** Provided material **

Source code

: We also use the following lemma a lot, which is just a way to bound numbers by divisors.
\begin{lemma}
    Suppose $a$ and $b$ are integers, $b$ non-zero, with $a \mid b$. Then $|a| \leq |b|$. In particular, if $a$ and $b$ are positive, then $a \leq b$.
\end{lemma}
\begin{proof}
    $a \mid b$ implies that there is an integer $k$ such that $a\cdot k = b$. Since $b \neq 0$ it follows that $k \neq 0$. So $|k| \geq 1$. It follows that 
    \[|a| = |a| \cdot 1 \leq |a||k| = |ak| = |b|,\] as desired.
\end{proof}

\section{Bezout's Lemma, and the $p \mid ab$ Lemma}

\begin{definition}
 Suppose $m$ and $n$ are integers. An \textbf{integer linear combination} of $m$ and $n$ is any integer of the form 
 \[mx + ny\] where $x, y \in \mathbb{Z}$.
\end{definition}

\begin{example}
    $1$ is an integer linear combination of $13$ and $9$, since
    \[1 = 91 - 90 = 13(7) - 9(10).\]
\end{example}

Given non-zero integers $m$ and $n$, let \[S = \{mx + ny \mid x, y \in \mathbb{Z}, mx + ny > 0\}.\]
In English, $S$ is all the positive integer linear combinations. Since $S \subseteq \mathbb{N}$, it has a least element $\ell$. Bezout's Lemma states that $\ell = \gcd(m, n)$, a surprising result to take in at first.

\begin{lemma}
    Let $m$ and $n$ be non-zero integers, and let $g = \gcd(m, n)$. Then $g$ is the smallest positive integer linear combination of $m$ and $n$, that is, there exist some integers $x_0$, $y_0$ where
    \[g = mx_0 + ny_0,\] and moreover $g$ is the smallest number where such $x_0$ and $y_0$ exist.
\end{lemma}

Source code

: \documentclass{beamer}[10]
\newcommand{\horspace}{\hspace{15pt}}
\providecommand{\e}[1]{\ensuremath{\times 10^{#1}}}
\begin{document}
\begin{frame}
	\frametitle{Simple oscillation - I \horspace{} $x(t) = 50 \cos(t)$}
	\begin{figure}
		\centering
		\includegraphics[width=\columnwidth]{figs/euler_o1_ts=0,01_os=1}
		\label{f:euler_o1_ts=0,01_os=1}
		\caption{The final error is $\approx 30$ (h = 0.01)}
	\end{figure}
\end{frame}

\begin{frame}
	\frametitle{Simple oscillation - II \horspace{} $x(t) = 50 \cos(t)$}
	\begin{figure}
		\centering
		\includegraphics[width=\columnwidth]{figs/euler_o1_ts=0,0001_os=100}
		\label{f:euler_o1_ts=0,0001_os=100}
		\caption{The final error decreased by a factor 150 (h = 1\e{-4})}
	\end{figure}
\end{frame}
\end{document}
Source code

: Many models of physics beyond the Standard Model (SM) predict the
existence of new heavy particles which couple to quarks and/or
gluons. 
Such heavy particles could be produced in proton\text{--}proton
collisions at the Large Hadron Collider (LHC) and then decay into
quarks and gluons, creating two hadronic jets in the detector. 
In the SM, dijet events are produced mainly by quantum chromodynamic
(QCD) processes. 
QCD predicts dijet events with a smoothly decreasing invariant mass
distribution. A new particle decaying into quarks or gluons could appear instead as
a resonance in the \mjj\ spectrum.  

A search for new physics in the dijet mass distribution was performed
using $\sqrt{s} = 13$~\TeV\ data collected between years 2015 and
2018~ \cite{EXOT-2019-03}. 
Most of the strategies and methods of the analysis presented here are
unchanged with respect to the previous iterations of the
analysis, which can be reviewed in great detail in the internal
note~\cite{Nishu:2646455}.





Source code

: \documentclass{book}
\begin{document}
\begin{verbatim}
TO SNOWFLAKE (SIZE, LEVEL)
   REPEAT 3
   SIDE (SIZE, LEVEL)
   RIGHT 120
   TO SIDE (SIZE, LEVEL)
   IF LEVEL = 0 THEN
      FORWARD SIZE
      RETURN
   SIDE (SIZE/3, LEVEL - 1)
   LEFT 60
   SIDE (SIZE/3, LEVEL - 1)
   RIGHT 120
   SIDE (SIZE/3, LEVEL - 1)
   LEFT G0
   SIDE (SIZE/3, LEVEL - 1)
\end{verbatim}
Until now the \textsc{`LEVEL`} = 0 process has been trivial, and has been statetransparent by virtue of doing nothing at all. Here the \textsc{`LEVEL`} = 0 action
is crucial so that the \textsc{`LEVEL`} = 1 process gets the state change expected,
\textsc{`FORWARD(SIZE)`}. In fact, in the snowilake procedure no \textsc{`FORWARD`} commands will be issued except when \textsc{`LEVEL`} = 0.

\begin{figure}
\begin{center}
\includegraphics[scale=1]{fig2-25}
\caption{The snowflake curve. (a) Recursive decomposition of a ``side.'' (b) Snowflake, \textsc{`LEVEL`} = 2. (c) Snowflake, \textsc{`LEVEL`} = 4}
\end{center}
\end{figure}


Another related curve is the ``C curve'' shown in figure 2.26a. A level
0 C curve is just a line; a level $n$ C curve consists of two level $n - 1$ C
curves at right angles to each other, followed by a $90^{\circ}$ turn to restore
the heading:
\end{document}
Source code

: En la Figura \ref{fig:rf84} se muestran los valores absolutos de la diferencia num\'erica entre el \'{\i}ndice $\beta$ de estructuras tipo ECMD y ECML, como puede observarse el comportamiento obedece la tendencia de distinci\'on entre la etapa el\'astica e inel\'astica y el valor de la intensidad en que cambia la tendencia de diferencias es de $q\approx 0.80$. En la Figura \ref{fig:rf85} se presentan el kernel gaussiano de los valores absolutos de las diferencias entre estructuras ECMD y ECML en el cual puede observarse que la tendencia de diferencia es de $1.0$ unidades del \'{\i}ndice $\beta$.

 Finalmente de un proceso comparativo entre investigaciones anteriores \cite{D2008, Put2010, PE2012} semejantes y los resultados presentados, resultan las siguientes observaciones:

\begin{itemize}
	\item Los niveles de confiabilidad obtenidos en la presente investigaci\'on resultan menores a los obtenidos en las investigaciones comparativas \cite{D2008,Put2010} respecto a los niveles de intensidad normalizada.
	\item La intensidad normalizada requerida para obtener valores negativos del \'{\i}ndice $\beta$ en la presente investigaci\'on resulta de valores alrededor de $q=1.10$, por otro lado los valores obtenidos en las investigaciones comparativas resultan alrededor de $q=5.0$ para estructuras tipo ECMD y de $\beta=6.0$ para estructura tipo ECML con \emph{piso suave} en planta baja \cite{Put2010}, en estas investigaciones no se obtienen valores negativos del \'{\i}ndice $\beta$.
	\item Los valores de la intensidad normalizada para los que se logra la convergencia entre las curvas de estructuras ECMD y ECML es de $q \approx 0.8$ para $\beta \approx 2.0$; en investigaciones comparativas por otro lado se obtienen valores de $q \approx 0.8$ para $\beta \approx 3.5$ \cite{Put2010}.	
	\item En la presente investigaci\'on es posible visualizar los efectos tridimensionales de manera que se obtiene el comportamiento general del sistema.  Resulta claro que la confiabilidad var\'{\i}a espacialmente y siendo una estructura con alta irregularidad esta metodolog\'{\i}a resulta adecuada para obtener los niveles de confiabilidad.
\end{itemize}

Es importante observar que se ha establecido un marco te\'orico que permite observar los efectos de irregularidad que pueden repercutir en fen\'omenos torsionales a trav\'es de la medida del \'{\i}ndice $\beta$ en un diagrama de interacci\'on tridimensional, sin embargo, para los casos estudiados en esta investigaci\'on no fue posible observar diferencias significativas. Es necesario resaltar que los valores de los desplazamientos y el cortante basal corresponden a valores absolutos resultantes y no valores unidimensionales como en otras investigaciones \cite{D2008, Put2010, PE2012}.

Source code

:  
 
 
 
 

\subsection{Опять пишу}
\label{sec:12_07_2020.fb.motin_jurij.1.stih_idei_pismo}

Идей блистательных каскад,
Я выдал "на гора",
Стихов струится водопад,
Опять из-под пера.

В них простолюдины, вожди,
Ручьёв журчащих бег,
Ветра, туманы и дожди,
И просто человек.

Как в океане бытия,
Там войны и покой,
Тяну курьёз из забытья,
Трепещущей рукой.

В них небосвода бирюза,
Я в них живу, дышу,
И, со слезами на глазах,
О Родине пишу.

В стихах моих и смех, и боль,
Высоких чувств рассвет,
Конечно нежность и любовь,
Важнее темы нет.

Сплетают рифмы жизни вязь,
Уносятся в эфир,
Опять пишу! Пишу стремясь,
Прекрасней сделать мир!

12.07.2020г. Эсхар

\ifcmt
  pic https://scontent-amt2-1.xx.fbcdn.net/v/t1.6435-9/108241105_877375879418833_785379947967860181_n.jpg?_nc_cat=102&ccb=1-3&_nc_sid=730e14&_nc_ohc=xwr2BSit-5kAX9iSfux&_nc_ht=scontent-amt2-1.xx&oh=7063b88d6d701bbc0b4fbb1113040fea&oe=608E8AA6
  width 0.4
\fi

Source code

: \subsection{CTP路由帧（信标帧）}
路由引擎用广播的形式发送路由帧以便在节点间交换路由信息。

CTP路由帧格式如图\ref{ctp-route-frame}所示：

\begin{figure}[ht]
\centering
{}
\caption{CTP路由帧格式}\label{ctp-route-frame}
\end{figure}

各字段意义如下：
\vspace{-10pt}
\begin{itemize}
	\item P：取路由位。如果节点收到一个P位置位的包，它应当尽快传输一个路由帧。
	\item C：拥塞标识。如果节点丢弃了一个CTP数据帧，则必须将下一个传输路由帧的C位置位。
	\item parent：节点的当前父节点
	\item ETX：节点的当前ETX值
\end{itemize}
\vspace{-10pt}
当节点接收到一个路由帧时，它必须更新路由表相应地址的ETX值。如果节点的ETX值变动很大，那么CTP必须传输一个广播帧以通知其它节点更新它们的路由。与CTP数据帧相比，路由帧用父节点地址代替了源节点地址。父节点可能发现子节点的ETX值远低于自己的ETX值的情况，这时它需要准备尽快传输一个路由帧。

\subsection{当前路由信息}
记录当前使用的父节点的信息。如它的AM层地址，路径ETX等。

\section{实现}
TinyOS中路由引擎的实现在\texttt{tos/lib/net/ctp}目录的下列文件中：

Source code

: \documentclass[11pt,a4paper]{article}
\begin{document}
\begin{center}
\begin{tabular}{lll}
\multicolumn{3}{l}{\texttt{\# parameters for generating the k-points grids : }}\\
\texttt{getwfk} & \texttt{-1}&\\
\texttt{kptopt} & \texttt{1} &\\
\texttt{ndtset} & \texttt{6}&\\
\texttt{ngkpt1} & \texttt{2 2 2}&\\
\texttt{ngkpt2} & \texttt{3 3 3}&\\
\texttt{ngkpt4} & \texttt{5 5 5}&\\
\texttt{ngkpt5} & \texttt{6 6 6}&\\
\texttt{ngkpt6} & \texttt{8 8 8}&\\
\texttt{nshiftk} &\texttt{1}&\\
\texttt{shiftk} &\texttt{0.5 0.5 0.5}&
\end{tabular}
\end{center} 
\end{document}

** Problem details **
All that is needed is the number of lines in the material containing the string "texttt".

** Task response **
12